A short life of the author
Patti Smith (b. 30 December 1946) is an American artist whose work has spanned — and connected — music, poetry, visual art, and prose memoir with a consistency and seriousness of purpose that has no real parallel in contemporary culture. She is known primarily as a musician — the “punk poet laureate” whose debut album Horses (1975) fused rock and roll with French Symbolist poetry and opened the door for punk — but her literary career is substantial and, since Just Kids (2010), has reached an audience far larger than her music ever did. That memoir — about her relationship with the photographer Robert Mapplethorpe in the New York of the late 1960s and 1970s — won the National Book Award and is one of the great American memoirs of artistic formation.
Life and Career
Smith was born in Chicago, grew up in a working-class family in southern New Jersey, and moved to New York in 1967, where she lived at the Chelsea Hotel, worked at the Strand Bookstore, and became part of the downtown art world that included Mapplethorpe, Sam Shepard, William Burroughs, and Allen Ginsberg. Her literary heroes — Rimbaud, Baudelaire, Blake, Genet — shaped both her music and her writing. She has said that she always considered herself a poet who happened to become a rock singer, not the other way around.
Her early poetry collections — Witt (1973), Kodak (1972), and Ha! Ha! Houdini! (1977) — were published in small editions and are now scarce. Her music career, beginning with the Horses album (1975) and continuing through Easter (1978), Wave (1979), and later albums, made her one of the most influential figures in rock history.
Babel (1978) — a collection of poetry and prose — and Woolgathering (1992) — a slender, lyrical book of prose meditations on childhood — represent her writing between the early poetry and the memoirs. The Coral Sea (1996) — a prose poem written as an elegy for Mapplethorpe after his death from AIDS in 1989 — is one of her most sustained literary works: a meditation on death, photography, and the voyage of Rimbaud.
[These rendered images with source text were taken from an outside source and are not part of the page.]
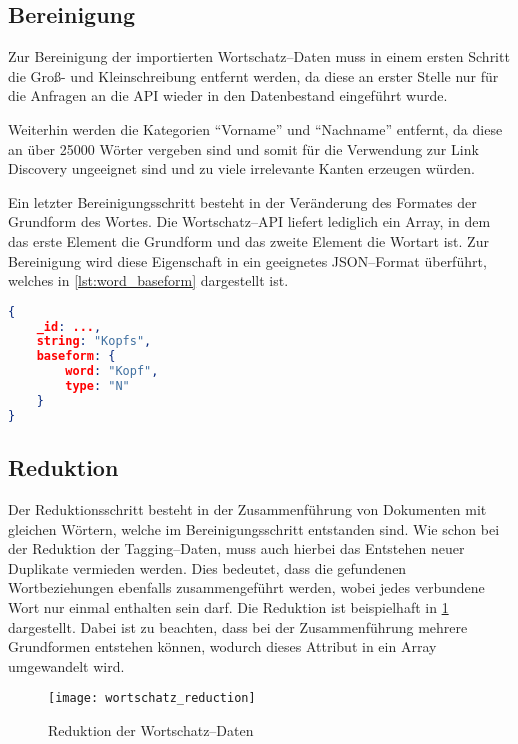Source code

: \subsection{Bereinigung}

Zur Bereinigung der importierten Wortschatz--Daten muss in einem ersten Schritt die Groß- und Kleinschreibung entfernt werden, da diese an erster Stelle nur für die Anfragen an die API wieder in den Datenbestand eingeführt wurde.

Weiterhin werden die Kategorien ``Vorname'' und ``Nachname'' entfernt, da diese an über \num{25000} Wörter vergeben sind und somit für die Verwendung zur Link Discovery ungeeignet sind und zu viele irrelevante Kanten erzeugen würden.

Ein letzter Bereinigungsschritt besteht in der Veränderung des Formates der Grundform des Wortes. Die Wortschatz--API liefert lediglich ein Array, in dem das erste Element die Grundform und das zweite Element die Wortart ist. Zur Bereinigung wird diese Eigenschaft in ein geeignetes JSON--Format überführt, welches in \cref{lst:word_baseform} dargestellt ist.

\begin{lstlisting}[language=json, label={lst:word_baseform}, caption={Grundform eines Wortes}]
{
    _id: ...,
    string: "Kopfs",
    baseform: {
        word: "Kopf",
        type: "N"
    }
}
\end{lstlisting}

\subsection{Reduktion}

Der Reduktionsschritt besteht in der Zusammenführung von Dokumenten mit gleichen Wörtern, welche im Bereinigungsschritt entstanden sind. Wie schon bei der Reduktion der Tagging--Daten, muss auch hierbei das Entstehen neuer Duplikate vermieden werden. Dies bedeutet, dass die gefundenen Wortbeziehungen ebenfalls zusammengeführt werden, wobei jedes verbundene Wort nur einmal enthalten sein darf. Die Reduktion ist beispielhaft in \cref{fig:wortschatz_reduction} dargestellt. Dabei ist zu beachten, dass bei der Zusammenführung mehrere Grundformen entstehen können, wodurch dieses Attribut in ein Array umgewandelt wird.

\begin{figure}
\centering
\texttt{[image: wortschatz\_reduction]}
\caption{Reduktion der Wortschatz--Daten}
\label{fig:wortschatz_reduction}
\end{figure}

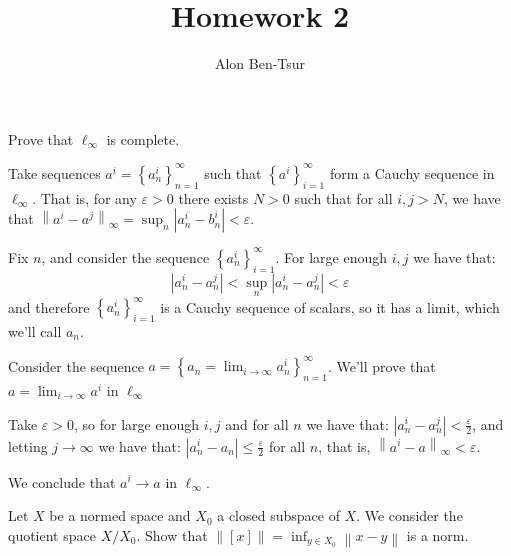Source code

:\documentclass[11pt]{article} %
\title{Homework 2}
\author{Alon Ben-Tsur}
\newcommand{\norm}[1]{\left\lVert#1\right\rVert}
\begin{document}
\maketitle

\begin{Exercise}
Prove that $\ell_\infty$ is complete.
\end{Exercise}

\begin{Answer}
Take sequences $a^i = \left\{a^i_n\right\}_{n=1}^\infty$ such that $\left\{a^i\right\}_{i = 1}^\infty$ form a Cauchy sequence in $\ell_\infty$. That is, for any $\varepsilon > 0$ there exists $N >0$ such that for all $i,j > N$, we have that $\norm{ a^i - a^j } _\infty = \sup_n\left|a^i_n - b^i_n\right| < \varepsilon$.

Fix $n$, and consider the sequence $\left\{ a^i_n \right\}_{i=1}^\infty$. For large enough $i, j$ we have that:
\[ \left| a^i_n - a^j_n  \right| < \sup_n \left| a^i _n- a^j_n\right| < \varepsilon \]
and therefore $\left\{ a^i_n \right\}_{i=1}^\infty$ is a Cauchy sequence of scalars, so it has a limit, which we'll call $a_n$.

Consider the sequence $a = \left\{a_n = \lim_{i\to\infty}a^i_n\right\}_{n = 1}^\infty$. We'll prove that $a = \lim_{i\to\infty}a^i$ in $\ell_\infty$

Take $\varepsilon > 0$, so for large enough $i, j$ and for all $n$ we have that: $ \left|a^i_n - a^j_n\right| < \frac{\varepsilon}{2}$, and letting $j \to \infty$ we have that: $\left|a^i_n - a_n \right| \leq \frac{\varepsilon}{2}$ for all $n$, that is, $\norm{ a^i - a } _\infty < \varepsilon$.

We conclude that $a^i \to a$ in $\ell_\infty$.
\end{Answer}

\begin{Exercise}
Let $X$ be a normed space and $X_0$ a closed subspace of $X$. We consider the quotient space $X/X_0$. Show that $\norm{\left[x\right]} = \inf_{y\in X_0}\norm{x - y}$ is a norm.
\end{Exercise}
\end{document}
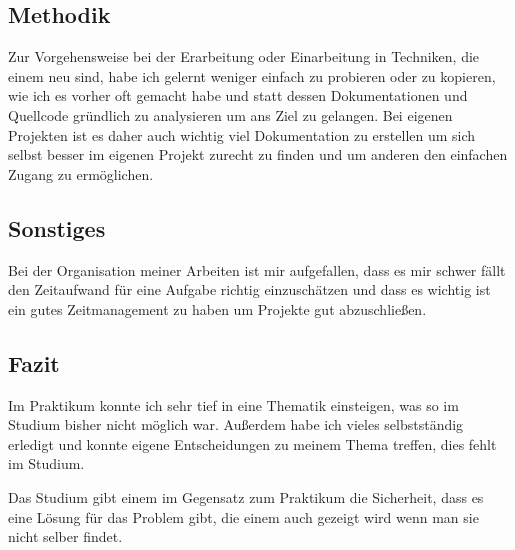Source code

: \documentclass[pdftex,12pt,a4paper]{scrreprt}
\begin{document}
\subsection{Methodik}
Zur Vorgehensweise bei der Erarbeitung oder Einarbeitung in Techniken, die einem neu sind, habe ich gelernt weniger einfach zu probieren oder zu kopieren, wie ich es vorher oft gemacht habe und statt dessen Dokumentationen und Quellcode gründlich zu analysieren um ans Ziel zu gelangen.
Bei eigenen Projekten ist es daher auch wichtig viel Dokumentation zu erstellen um sich selbst besser im eigenen Projekt zurecht zu finden und um anderen den einfachen Zugang zu ermöglichen.
\subsection{Sonstiges}
Bei der Organisation meiner Arbeiten ist mir aufgefallen, dass es mir schwer fällt den Zeitaufwand für eine Aufgabe richtig einzuschätzen und dass es wichtig ist ein gutes Zeitmanagement zu haben um Projekte gut abzuschließen.
\subsection{Fazit}
Im Praktikum konnte ich sehr tief in eine Thematik einsteigen, was so im Studium bisher nicht möglich war. Außerdem habe ich vieles selbstständig erledigt und konnte eigene Entscheidungen zu meinem Thema treffen, dies fehlt im Studium.

Das Studium gibt einem im Gegensatz zum Praktikum die Sicherheit, dass es eine Lösung für das Problem gibt, die einem auch gezeigt wird wenn man sie nicht selber findet.
\end{document}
Just Kids (2010) is Smith’s masterpiece — and one of the finest American memoirs of the twenty-first century. It tells the story of her relationship with Mapplethorpe from their meeting in 1967, through their years of poverty and artistic ambition at the Chelsea Hotel, to their divergent paths (she into rock, he into photography and the gay leather scene) and his death. The book’s power lies in Smith’s ability to render their mutual devotion — romantic, artistic, familial — with a simplicity and tenderness that transcend the sensationalism of the CBGB/Warhol/punk mythology. It won the National Book Award for Nonfiction.
M Train (2015) — her second memoir — is a more diffuse, meditative book about loss, coffee, travel, and the objects and places that accumulate meaning over a life. It follows Smith through cafés in New York and around the world, to the graves of literary heroes (Genet, Plath, Mishima), and through her interior landscape of memory and grief. The book’s structure mimics the drift of consciousness — associative, nonlinear, punctuated by photographs — and its emotional register is autumnal rather than youthful.
Year of the Monkey (2019) continued in the same meditative mode, blending dream, memory, and travel during the year 2016. A Book of Days (2022) — a photographic diary — extended her practice of combining text and image.
Themes and Style
Smith writes about artistic vocation — the call to make art, the sacrifices it demands, and the sustaining power of creative friendship. Her prose is lyrical, incantatory, and deeply personal, drawing on the Romantic and Symbolist traditions that also inform her music. She writes about objects (a coat, a camera, a cup of coffee) with the attentiveness of a poet, investing them with emotional and symbolic weight.
Her literary voice is distinctive: earnest without being naive, spiritual without being religious, devoted to beauty without being precious. She writes like someone who has spent her life in the company of Rimbaud and Burroughs and has absorbed their example without imitating their styles.
Critical Standing
Just Kids made Smith one of the most celebrated memoirists in America, reaching readers who had never heard her music. M Train confirmed that the literary career was not a one-book phenomenon. She occupies a unique position in American culture — a figure respected equally in the worlds of rock music, visual art, and literature.
Key Works
- Just Kids (2010)
- M Train (2015)
- Year of the Monkey (2019)
- The Coral Sea (1996)
Collecting Smith
Smith’s early poetry chapbooks — Witt (1973, Gotham Book Mart), Kodak (1972, Middle Earth Books) — are extremely scarce and bring $200–$1,000. Just Kids (2010, Ecco) first edition brings $30–$80; signed copies are available from her frequent readings and are modestly priced. Her art prints and photographs are also collected.